On 2nd February 2018, the BigDataEurope (BDE) societal challenge on transport (SC4) hosted its third and final hangout. Entitled “The Way Forward for Big Data in Transport”, the hangout presented the results of the work done in the BDE project and discussed the advancements of big data in the transport sector.

Maxime Flament (ERTICO – ITS Europe) opened the webinar and welcomed participants. He went through the agenda points and opened the first poll of the webinar, in order to identify the background of the participants.

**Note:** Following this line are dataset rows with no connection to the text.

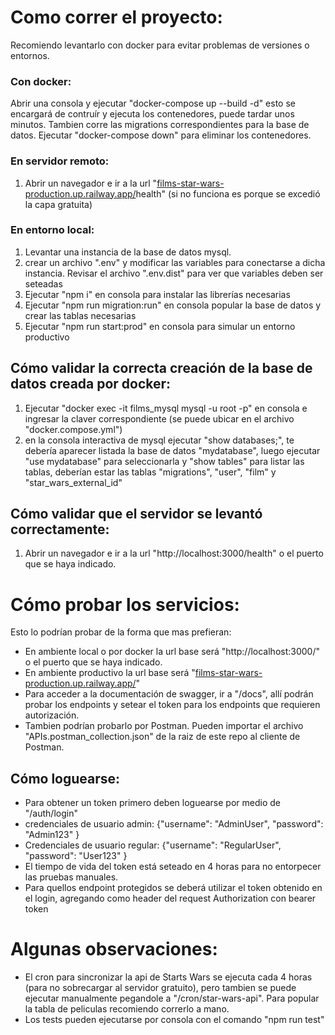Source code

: # Como correr el proyecto:

Recomiendo levantarlo con docker para evitar problemas de versiones o entornos.

### Con docker:

Abrir una consola y ejecutar "docker-compose up --build -d" esto se encargará de contruír y ejecuta los contenedores, puede tardar unos minutos. Tambien corre las migrations correspondientes para la base de datos.
Ejecutar "docker-compose down" para eliminar los contenedores.

### En servidor remoto:

1. Abrir un navegador e ir a la url "[films-star-wars-production.up.railway.app/](https://films-star-wars-production.up.railway.app/)health" (si no funciona es porque se excedió la capa gratuita)

### En entorno local:

1. Levantar una instancia de la base de datos mysql.
2. crear un archivo ".env" y modificar las variables para conectarse a dicha instancia. Revisar el archivo ".env.dist" para ver que variables deben ser seteadas
3. Ejecutar "npm i" en consola para instalar las librerías necesarias
4. Ejecutar "npm run migration:run" en consola popular la base de datos y crear las tablas necesarias
5. Ejecutar "npm run start:prod" en consola para simular un entorno productivo

## Cómo validar la correcta creación de la base de datos creada por docker:

1. Ejecutar "docker exec -it films_mysql mysql -u root -p" en consola e ingresar la claver correspondiente (se puede ubicar en el archivo "docker.compose.yml")
2. en la consola interactiva de mysql ejecutar "show databases;", te debería aparecer listada la base de datos "mydatabase", luego ejecutar "use mydatabase" para seleccionarla y "show tables" para listar las tablas, deberían estar las tablas "migrations", "user", "film" y "star_wars_external_id"

## Cómo validar que el servidor se levantó correctamente:

1. Abrir un navegador e ir a la url "http://localhost:3000/health" o el puerto que se haya indicado.

# Cómo probar los servicios:

Esto lo podrían probar de la forma que mas prefieran:

- En ambiente local o por docker la url base será "http://localhost:3000/" o el puerto que se haya indicado.
- En ambiente productivo la url base será "[films-star-wars-production.up.railway.app/](https://films-star-wars-production.up.railway.app/)"
- Para acceder a la documentación de swagger, ir a "/docs", allí podrán probar los endpoints y setear el token para los endpoints que requieren autorización.
- Tambien podrían probarlo por Postman. Pueden importar el archivo "APIs.postman_collection.json" de la raiz de este repo al cliente de Postman.

## Cómo loguearse:

- Para obtener un token primero deben loguearse por medio de "/auth/login"
- credenciales de usuario admin: {"username": "AdminUser", "password": "Admin123" }
- Credenciales de usuario regular: {"username": "RegularUser", "password": "User123" }
- El tiempo de vida del token está seteado en 4 horas para no entorpecer las pruebas manuales.
- Para quellos endpoint protegidos se deberá utilizar el token obtenido en el login, agregando como header del request Authorization con bearer token

# Algunas observaciones:

- El cron para sincronizar la api de Starts Wars se ejecuta cada 4 horas (para no sobrecargar al servidor gratuito), pero tambien se puede ejecutar manualmente pegandole a "/cron/star-wars-api". Para popular la tabla de peliculas recomiendo correrlo a mano.
- Los tests pueden ejecutarse por consola con el comando "npm run test"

It was clear that an equal amount of software engineers, researchers, and transport experts were present, as well as some public and local authorities.

Josep Maria Salanova Grau (CERTH) then introduced the BDE project and explained how it sought to harness big data for transport. His presentation is available below.

Josep Maria Salanova Grau (CERTH) – BDE Project Introduction

This presentation was followed by the second poll, asking participants about their hesitations in using big data. For most participants, it seemed that the financial aspects of acquiring data sets was the primary worry, followed by lack of expertise in data science or related fields and privacy issues.

Then Maxime Flament (ERTICO – ITS Europe) gave a brief overview of the workshop that SC4 organised in September. It was the third, and final, workshop for BDE SC4. In contrast to the first workshop, which aimed to identify user needs and requirements, and the second workshop, which presented the offerings of the BDE platform and explained how it can apply to the transport pilot site in Thessaloniki, the third workshop presented the results of BDE. When the BDE project started out, integrating data into the transport sector was still a novel idea. Now it has become a game-changer with ever-increasing importance. The workshop also highlighted the need to have the right data at the right time and at the right place. More information is available in the presentation below.

Maxime Flament – BDE SC4 Third Workshop Report

Another interesting poll was launched after this presentation, showing that vehicle information is by far the most used data set amongst participants.

After this poll, Luigi Selmi (Fraunhofer IAIS) presented the Big Data Integrator Platform (BDI). The Platform is the key outcome of the BDE project. It provides an integrated stack of tools that allow large-scale data resources to be processed, analysed and published without the need for native installations of additional tools for data processing at scale. As an ecosystem of specifications and reference implementations, the BDI has tremendous potential for deployment across sectors and for a range of players in the data value chain.

Luigi Selmi – Big Data Integrator Platform

The final presentation in the webinar was from the Rajendra Akerkar (Vestlandsforsking) of the LeMO project, with which BDE has already established a good collaboration. The LeMO project participated in the BDE SC4 workshop in September and has contributed a blog entry on the future of big data in transport to the BDE website. Their presentation at the webinar focused on the objectives of the LeMO project. LeMO will carry out a set of case studies and, based on their results, develop recommendations and a roadmap, which policy makers will be able to use to make better-informed decisions. You can find out more about the LeMO project in the presentation below.

Rajendra Akerkar – LeMO Project

After the LeMO presentation, webinar participants were asked to cast their vote in the last poll, this time concerning the LeMO case studies. As could have been expected, most of the BDE followers present at the webinar would like to learn more about the open data and transport case study that LeMO will undertake.

Finally, the webinar also left room for a question and answer session. Participants wanted to know how they could get involved in BDE and get help from BDE for their big data projects. Since the BDE project officially concluded in December 2017, this is a very pertinent question. Interested participants can contact the BDE consortium, which will continue to be available to assist in training people to use the framework.

Another interesting question was raised about whether or not EU funded projects such as BDE can have a real impact and compete with technology giants like Google or Apple. According to the BDE consortium, Google and Apple will always be competitors and, with the coming General Data Protection Regulation (GDPR), there will be more limitations. Nonetheless, it is important to continue competing and pushing for advancements and results, even though the competition might be fierce.

Read Full Article
  • Show original
  • .
  • Share
  • .
  • Favorite
  • .
  • Email
  • .
  • Add Tags 

On 13 December, 2017 we hosted the third workshop in the domain of Societal Challenge 1 (Health, Demographic Change and Wellbeing). This was also the final workshop of the Big Data Europe project, and our aim was to look back over everything we’d achieved not only in SC1, but in the BDE project as a whole.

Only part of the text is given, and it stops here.